----- Data records -----
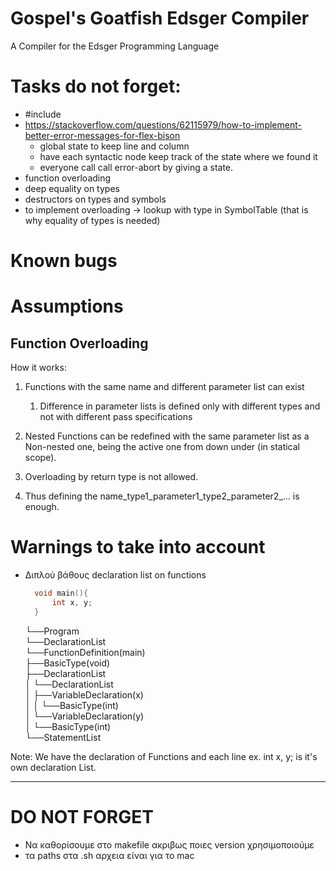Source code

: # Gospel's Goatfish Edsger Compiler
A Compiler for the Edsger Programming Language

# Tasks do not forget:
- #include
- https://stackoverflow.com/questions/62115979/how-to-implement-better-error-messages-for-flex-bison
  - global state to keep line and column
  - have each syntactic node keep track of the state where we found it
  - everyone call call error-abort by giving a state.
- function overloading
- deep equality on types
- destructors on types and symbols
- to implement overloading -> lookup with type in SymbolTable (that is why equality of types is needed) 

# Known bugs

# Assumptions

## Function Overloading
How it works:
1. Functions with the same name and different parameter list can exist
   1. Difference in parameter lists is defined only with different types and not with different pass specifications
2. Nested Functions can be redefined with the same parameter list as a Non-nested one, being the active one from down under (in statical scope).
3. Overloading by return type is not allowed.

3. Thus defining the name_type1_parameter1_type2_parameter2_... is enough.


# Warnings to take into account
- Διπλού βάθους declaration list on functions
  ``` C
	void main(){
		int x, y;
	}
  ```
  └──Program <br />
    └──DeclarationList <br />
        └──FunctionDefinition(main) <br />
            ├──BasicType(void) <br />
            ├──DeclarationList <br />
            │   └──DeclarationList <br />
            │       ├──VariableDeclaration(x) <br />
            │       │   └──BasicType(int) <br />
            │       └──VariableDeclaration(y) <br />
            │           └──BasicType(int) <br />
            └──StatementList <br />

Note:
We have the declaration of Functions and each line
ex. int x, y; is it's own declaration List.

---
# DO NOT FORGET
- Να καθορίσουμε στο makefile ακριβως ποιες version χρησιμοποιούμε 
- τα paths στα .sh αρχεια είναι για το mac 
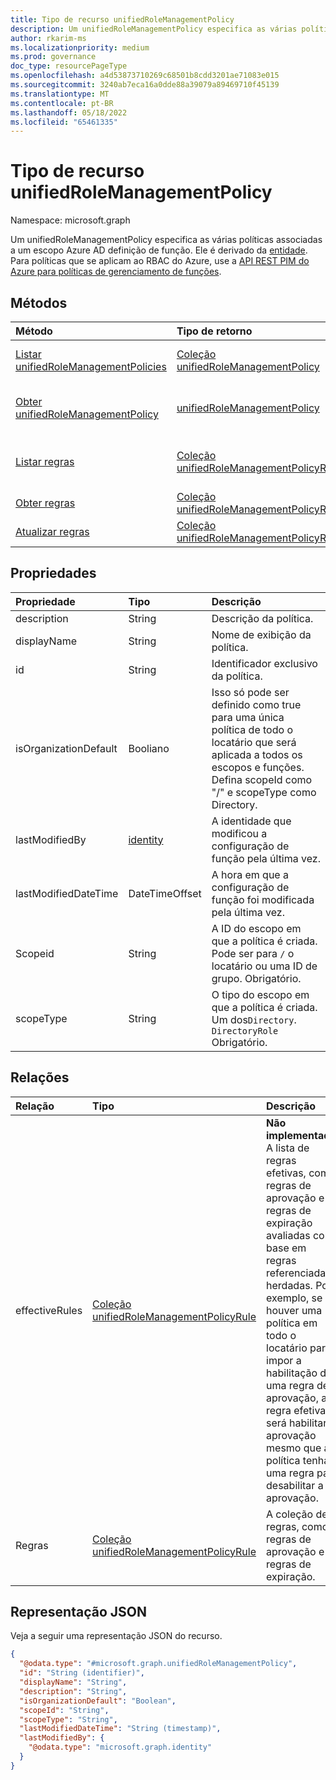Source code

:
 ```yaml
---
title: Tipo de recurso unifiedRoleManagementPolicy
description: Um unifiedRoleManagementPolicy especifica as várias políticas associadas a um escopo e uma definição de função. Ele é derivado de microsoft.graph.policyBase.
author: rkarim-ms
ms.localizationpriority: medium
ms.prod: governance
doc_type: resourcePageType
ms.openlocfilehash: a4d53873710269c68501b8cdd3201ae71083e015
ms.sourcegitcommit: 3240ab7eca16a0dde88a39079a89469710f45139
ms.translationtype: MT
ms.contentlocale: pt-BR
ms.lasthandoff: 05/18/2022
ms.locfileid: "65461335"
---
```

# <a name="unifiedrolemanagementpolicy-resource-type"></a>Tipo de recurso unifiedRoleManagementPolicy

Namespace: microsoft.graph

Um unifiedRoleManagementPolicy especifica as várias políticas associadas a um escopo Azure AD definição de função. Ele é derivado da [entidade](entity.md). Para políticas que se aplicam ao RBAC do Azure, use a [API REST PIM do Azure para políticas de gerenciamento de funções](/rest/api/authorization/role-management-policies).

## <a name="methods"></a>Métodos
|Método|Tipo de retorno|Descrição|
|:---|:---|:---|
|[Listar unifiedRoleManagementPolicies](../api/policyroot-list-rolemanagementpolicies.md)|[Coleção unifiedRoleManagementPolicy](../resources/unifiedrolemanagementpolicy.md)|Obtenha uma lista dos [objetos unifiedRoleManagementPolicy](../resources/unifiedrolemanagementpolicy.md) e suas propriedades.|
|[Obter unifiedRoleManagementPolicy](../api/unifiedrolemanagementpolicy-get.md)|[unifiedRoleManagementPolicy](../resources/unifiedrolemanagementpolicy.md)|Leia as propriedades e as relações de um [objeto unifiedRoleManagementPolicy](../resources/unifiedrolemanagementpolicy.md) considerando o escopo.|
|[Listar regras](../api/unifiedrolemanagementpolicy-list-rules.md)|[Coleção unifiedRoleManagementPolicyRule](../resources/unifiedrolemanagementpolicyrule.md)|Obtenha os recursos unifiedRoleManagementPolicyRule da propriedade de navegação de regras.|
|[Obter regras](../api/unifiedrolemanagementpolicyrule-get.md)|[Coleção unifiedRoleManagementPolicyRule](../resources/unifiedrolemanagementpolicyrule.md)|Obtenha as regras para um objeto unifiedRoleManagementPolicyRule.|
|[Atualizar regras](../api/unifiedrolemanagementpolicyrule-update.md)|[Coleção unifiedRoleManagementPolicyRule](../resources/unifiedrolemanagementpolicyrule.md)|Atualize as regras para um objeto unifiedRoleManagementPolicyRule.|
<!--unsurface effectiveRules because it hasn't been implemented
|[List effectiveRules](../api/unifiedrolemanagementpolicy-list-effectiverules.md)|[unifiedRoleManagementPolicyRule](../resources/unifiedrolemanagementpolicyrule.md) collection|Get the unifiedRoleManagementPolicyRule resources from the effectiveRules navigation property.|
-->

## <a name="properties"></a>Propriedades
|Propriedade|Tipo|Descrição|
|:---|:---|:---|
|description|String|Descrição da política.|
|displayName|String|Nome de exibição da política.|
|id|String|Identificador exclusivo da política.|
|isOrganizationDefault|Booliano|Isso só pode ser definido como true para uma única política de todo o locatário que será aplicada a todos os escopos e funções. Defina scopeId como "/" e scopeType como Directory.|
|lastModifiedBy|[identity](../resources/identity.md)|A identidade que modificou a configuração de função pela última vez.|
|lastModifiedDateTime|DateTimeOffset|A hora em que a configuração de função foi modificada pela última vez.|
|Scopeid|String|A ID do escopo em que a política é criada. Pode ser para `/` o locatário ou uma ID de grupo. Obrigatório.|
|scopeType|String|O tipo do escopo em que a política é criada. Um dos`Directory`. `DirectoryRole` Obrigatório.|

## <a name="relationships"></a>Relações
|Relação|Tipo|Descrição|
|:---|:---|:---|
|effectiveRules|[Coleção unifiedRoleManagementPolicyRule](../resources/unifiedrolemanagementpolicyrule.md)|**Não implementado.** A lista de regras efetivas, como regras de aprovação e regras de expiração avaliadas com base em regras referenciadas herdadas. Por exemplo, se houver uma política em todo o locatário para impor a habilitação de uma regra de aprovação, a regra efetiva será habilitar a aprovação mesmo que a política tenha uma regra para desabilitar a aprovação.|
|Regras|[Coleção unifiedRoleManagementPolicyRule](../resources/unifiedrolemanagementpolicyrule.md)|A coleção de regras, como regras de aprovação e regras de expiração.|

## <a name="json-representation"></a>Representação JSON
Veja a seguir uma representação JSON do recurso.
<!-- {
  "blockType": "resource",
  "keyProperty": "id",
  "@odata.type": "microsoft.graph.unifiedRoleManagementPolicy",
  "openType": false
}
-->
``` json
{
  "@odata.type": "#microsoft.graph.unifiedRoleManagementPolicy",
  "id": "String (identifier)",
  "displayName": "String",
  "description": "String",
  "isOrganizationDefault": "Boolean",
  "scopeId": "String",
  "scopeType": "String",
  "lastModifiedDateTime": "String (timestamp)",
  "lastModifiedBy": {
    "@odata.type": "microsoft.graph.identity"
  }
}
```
-----
----- Data records -----
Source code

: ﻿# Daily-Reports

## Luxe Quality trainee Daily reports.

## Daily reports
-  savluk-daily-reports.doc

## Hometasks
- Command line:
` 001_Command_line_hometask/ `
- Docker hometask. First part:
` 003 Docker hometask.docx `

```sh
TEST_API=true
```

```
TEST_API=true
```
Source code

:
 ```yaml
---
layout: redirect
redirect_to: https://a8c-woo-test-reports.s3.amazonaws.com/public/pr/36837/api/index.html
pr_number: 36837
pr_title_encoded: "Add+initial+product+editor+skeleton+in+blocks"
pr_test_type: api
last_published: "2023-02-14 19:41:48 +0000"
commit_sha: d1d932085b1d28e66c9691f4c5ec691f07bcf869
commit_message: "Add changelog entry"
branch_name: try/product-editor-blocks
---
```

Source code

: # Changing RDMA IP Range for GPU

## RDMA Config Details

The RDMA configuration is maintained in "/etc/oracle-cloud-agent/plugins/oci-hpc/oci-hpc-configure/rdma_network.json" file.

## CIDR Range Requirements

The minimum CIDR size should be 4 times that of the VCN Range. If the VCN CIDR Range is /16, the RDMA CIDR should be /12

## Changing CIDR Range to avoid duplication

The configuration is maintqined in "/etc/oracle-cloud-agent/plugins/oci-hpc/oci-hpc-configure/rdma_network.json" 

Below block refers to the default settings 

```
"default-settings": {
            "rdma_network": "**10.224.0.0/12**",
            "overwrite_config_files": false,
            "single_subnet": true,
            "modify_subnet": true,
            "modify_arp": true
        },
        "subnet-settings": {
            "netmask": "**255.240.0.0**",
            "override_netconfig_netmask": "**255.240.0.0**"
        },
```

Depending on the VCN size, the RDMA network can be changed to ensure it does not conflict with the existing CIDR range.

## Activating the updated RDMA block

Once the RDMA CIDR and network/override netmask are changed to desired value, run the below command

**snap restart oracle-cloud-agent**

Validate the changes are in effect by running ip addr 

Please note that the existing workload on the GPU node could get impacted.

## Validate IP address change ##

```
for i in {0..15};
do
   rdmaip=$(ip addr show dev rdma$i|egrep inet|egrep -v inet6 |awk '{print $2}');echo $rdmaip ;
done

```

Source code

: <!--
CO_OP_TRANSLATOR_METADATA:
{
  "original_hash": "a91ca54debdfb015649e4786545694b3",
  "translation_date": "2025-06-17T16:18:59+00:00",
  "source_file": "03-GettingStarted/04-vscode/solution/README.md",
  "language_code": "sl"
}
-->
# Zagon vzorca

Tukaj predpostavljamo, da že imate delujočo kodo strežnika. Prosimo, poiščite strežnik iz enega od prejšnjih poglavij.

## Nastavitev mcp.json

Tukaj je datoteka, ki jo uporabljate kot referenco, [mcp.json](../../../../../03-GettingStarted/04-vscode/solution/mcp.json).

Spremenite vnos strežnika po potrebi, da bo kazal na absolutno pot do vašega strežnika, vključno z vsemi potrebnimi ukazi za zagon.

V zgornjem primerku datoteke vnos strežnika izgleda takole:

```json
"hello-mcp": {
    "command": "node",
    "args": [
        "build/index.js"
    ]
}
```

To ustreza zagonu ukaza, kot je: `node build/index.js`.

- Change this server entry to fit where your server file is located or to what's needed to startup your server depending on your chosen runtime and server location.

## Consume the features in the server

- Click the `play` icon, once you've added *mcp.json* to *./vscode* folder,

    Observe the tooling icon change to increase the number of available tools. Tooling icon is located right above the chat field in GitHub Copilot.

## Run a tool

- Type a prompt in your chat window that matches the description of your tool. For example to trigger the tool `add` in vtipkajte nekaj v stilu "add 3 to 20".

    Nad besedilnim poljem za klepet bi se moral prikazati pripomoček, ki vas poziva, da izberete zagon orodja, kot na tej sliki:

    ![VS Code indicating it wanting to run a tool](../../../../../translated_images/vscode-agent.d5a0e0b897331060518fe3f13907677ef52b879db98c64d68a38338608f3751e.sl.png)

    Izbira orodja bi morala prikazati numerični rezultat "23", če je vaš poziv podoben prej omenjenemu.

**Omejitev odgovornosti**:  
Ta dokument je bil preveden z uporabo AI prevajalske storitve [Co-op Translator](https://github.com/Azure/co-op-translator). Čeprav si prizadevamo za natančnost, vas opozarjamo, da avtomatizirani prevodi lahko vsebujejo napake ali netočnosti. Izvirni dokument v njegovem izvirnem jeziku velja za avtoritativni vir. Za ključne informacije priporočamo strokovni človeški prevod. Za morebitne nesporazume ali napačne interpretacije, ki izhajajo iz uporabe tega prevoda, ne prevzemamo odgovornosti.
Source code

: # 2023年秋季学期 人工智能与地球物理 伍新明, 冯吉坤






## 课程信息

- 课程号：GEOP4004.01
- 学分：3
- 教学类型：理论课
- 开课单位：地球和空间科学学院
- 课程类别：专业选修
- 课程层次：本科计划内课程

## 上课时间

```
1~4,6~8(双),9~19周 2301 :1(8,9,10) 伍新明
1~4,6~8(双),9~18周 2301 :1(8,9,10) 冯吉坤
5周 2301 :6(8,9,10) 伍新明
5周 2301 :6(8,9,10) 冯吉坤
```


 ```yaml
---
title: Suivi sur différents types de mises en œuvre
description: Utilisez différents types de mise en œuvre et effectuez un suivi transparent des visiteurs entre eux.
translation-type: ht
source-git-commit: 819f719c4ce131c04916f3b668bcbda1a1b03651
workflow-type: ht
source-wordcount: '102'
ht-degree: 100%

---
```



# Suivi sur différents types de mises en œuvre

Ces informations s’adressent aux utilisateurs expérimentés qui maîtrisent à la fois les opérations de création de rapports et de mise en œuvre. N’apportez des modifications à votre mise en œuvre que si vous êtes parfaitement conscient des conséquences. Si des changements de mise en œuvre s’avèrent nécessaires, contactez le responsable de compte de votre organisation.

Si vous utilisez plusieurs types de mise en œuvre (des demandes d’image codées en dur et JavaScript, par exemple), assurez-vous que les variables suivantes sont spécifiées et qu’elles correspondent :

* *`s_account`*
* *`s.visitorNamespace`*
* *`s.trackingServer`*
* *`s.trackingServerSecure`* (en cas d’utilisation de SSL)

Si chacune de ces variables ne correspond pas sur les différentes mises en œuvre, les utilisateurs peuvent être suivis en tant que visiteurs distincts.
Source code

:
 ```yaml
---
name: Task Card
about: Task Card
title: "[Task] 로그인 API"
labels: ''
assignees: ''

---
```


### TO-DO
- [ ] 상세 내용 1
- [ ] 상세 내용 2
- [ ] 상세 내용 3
-----
----- Data records -----
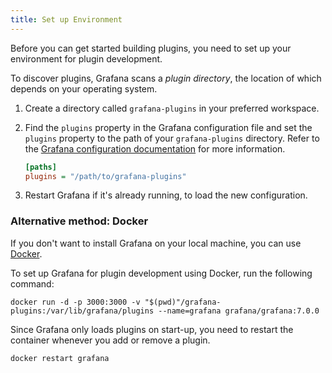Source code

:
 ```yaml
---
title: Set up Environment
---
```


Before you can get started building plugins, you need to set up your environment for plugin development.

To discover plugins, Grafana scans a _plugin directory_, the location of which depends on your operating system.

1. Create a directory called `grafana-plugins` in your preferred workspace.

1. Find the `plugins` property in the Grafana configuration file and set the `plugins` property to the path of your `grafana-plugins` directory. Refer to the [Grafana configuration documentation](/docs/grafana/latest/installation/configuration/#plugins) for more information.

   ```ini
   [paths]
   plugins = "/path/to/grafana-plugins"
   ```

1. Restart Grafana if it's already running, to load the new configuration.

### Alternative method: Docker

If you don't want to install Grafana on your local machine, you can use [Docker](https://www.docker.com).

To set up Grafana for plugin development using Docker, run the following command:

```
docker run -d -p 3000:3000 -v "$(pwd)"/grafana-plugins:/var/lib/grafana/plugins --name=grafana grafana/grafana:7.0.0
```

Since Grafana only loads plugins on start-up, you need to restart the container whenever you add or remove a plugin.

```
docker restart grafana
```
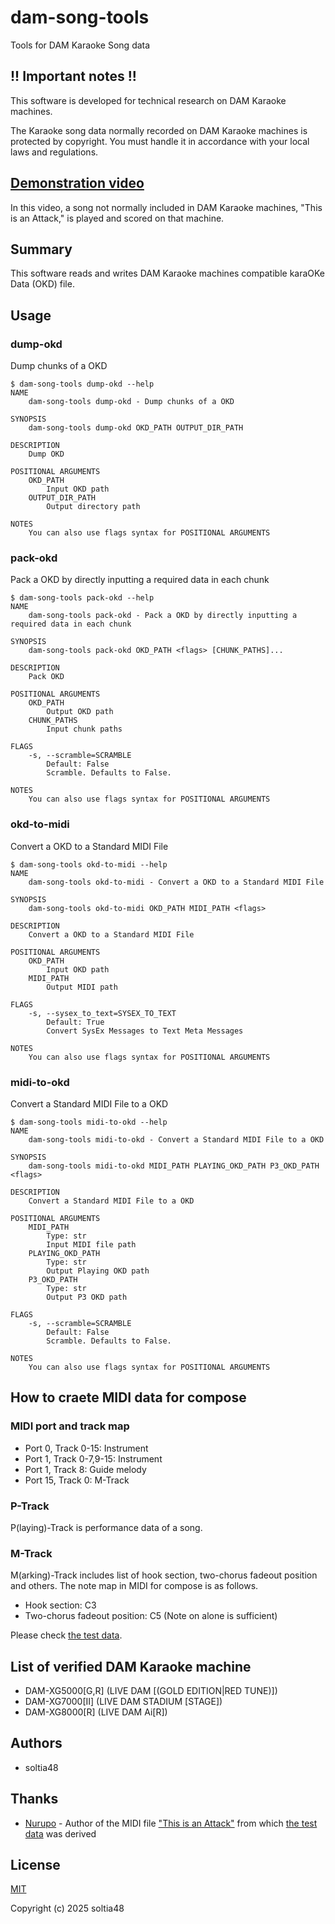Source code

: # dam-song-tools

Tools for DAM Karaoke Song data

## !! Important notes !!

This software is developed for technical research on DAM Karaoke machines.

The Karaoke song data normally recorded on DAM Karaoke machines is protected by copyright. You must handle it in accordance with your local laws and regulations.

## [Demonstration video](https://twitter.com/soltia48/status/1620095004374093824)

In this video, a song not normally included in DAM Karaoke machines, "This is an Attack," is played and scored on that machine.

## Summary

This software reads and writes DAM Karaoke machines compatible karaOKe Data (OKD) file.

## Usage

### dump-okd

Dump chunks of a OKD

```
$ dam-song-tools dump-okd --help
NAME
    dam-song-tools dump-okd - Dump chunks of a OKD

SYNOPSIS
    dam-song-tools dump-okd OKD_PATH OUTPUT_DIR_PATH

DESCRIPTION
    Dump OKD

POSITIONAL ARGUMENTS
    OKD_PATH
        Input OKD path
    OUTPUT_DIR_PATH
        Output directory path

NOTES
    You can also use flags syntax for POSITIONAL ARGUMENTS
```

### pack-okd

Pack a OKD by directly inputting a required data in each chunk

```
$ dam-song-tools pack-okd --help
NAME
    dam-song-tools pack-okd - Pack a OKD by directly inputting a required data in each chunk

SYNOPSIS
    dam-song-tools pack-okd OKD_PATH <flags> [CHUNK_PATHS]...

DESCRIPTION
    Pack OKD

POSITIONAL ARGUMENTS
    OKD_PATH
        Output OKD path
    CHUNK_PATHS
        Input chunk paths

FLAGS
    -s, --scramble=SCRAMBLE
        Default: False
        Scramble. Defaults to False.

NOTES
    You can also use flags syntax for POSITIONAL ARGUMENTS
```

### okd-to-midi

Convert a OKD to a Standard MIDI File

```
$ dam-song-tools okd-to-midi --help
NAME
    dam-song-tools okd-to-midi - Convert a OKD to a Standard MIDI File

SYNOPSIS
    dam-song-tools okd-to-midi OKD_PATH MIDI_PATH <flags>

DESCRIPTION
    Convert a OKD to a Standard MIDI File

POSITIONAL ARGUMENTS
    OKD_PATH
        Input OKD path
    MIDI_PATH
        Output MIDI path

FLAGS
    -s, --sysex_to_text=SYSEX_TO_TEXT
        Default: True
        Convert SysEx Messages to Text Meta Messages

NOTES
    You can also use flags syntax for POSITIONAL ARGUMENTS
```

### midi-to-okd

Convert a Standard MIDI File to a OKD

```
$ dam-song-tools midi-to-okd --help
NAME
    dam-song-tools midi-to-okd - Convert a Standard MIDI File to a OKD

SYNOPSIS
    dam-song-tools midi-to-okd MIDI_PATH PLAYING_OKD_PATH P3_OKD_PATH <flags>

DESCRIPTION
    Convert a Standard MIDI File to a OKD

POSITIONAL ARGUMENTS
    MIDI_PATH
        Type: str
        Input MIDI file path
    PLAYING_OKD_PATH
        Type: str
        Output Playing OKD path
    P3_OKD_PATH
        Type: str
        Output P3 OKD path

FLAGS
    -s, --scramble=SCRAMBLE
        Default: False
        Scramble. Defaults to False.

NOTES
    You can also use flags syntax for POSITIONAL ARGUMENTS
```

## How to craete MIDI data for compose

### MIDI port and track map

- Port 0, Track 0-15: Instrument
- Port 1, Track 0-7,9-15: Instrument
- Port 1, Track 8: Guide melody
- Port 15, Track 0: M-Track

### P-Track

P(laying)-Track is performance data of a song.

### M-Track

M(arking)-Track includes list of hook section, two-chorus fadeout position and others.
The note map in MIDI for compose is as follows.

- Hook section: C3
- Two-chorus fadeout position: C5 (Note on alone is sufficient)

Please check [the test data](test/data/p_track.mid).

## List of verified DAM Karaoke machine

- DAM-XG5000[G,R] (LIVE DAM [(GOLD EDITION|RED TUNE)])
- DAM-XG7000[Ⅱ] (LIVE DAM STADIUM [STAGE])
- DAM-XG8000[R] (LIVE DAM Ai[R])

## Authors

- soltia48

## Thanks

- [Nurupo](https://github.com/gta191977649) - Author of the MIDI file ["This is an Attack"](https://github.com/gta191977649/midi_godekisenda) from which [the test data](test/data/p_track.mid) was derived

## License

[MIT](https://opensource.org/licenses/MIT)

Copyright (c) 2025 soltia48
-----
**Exercise brief:**
As the answer, set down only the lines from the data above between the one holding "Observe the tooling" and the one holding "# Suivi sur", inclusive, exactly as they read.

**Your response:**
    Observe the tooling icon change to increase the number of available tools. Tooling icon is located right above the chat field in GitHub Copilot.

## Run a tool

- Type a prompt in your chat window that matches the description of your tool. For example to trigger the tool `add` in vtipkajte nekaj v stilu "add 3 to 20".

    Nad besedilnim poljem za klepet bi se moral prikazati pripomoček, ki vas poziva, da izberete zagon orodja, kot na tej sliki:

    ![VS Code indicating it wanting to run a tool](../../../../../translated_images/vscode-agent.d5a0e0b897331060518fe3f13907677ef52b879db98c64d68a38338608f3751e.sl.png)

    Izbira orodja bi morala prikazati numerični rezultat "23", če je vaš poziv podoben prej omenjenemu.

**Omejitev odgovornosti**:  
Ta dokument je bil preveden z uporabo AI prevajalske storitve [Co-op Translator](https://github.com/Azure/co-op-translator). Čeprav si prizadevamo za natančnost, vas opozarjamo, da avtomatizirani prevodi lahko vsebujejo napake ali netočnosti. Izvirni dokument v njegovem izvirnem jeziku velja za avtoritativni vir. Za ključne informacije priporočamo strokovni človeški prevod. Za morebitne nesporazume ali napačne interpretacije, ki izhajajo iz uporabe tega prevoda, ne prevzemamo odgovornosti.
Source code

: # 2023年秋季学期 人工智能与地球物理 伍新明, 冯吉坤






## 课程信息

- 课程号：GEOP4004.01
- 学分：3
- 教学类型：理论课
- 开课单位：地球和空间科学学院
- 课程类别：专业选修
- 课程层次：本科计划内课程

## 上课时间

```
1~4,6~8(双),9~19周 2301 :1(8,9,10) 伍新明
1~4,6~8(双),9~18周 2301 :1(8,9,10) 冯吉坤
5周 2301 :6(8,9,10) 伍新明
5周 2301 :6(8,9,10) 冯吉坤
```


 ```yaml
---
title: Suivi sur différents types de mises en œuvre
description: Utilisez différents types de mise en œuvre et effectuez un suivi transparent des visiteurs entre eux.
translation-type: ht
source-git-commit: 819f719c4ce131c04916f3b668bcbda1a1b03651
workflow-type: ht
source-wordcount: '102'
ht-degree: 100%

---
```



# Suivi sur différents types de mises en œuvre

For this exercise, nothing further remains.